Both the regex and included files are good methods, and I frequently use those. But another alternative is to use a "named location", which is a useful approach in many situations — especially more complicated ones. The official "If is Evil" page shows essentially the following as a good way to do things:

error_page 418 = @common_location;
location /first/location/ {
    return 418;
}
location /second/location/ {
    return 418;
}
location @common_location {
    # The common configuration...
}

There are advantages and disadvantages to these various approaches. One big advantage to a regex is that you can capture parts of the match and use them to modify the response.
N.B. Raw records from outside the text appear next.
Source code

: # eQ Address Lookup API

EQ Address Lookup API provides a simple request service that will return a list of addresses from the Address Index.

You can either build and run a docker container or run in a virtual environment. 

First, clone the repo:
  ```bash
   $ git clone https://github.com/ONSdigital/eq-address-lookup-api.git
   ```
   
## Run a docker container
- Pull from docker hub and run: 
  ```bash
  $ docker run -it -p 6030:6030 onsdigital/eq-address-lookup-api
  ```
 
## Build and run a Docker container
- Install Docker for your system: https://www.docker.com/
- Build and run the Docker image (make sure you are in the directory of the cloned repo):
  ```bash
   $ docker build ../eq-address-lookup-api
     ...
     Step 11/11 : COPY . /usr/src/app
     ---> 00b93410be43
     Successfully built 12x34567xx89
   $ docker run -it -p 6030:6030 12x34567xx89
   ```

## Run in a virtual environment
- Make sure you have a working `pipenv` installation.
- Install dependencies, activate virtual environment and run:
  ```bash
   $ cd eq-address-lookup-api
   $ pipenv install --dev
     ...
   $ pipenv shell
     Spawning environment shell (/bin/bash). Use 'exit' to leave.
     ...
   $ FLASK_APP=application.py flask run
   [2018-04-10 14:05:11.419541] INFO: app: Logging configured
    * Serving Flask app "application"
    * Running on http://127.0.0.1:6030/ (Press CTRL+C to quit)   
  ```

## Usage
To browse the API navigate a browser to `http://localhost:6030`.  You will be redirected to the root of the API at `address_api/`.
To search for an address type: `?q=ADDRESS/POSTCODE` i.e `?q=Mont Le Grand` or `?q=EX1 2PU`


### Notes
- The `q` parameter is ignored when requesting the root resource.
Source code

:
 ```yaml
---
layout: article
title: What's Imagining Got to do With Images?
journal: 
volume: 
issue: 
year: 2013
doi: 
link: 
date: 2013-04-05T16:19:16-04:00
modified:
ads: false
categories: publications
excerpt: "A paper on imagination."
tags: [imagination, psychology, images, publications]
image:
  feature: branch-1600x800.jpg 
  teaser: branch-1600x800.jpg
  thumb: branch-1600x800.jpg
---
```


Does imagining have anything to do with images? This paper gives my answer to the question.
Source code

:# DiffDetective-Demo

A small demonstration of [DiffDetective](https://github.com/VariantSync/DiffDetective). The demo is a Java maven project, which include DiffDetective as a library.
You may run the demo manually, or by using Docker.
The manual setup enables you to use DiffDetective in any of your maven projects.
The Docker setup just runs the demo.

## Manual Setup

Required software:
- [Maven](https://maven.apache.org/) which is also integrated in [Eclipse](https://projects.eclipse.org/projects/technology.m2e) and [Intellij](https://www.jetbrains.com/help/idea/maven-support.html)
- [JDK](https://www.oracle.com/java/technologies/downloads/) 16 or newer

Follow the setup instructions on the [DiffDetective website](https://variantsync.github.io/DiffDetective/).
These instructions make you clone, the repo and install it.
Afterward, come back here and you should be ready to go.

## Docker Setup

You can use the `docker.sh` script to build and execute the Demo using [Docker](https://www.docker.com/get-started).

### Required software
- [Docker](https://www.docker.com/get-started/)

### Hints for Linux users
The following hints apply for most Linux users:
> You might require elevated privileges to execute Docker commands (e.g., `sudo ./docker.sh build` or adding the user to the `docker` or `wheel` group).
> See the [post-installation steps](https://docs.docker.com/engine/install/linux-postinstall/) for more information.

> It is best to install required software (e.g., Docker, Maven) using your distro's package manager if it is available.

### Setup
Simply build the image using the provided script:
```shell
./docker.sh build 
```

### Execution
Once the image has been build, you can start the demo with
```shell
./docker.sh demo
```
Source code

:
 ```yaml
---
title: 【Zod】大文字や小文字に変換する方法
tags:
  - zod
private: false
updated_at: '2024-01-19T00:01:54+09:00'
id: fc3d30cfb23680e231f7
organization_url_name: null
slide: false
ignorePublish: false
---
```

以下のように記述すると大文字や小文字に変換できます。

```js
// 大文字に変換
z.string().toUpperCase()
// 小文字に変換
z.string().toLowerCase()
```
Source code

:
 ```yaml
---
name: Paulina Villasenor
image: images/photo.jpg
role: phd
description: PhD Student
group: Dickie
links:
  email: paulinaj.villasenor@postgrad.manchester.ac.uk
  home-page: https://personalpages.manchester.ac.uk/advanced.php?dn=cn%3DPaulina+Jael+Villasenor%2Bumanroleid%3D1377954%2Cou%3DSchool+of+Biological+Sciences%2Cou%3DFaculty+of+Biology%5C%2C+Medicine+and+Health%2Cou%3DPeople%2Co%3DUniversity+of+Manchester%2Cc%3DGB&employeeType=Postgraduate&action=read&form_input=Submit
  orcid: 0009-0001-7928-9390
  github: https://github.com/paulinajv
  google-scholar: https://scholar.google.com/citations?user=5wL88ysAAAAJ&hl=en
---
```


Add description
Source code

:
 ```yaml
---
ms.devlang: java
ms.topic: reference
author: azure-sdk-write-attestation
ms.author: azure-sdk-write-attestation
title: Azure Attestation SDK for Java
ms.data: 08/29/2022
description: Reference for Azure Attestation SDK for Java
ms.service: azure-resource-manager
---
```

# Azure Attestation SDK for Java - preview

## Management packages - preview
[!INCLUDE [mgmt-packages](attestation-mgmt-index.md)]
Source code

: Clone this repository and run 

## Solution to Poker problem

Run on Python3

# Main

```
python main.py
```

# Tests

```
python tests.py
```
Of course, you can usually achieve similar results with the other approaches by either setting a variable in the original block or using map. The downside of the regex approach is that it can get unwieldy if you want to match a variety of locations, plus the low precedence of a regex might just not fit with how you want to match locations — not to mention that there are apparently performance impacts from regexes in some cases.

The main advantage of including files (as far as I can tell) is that it is a little more flexible about exactly what you can include — it doesn't have to be a full location block, for example. But it's also just subjectively a bit clunkier than named locations.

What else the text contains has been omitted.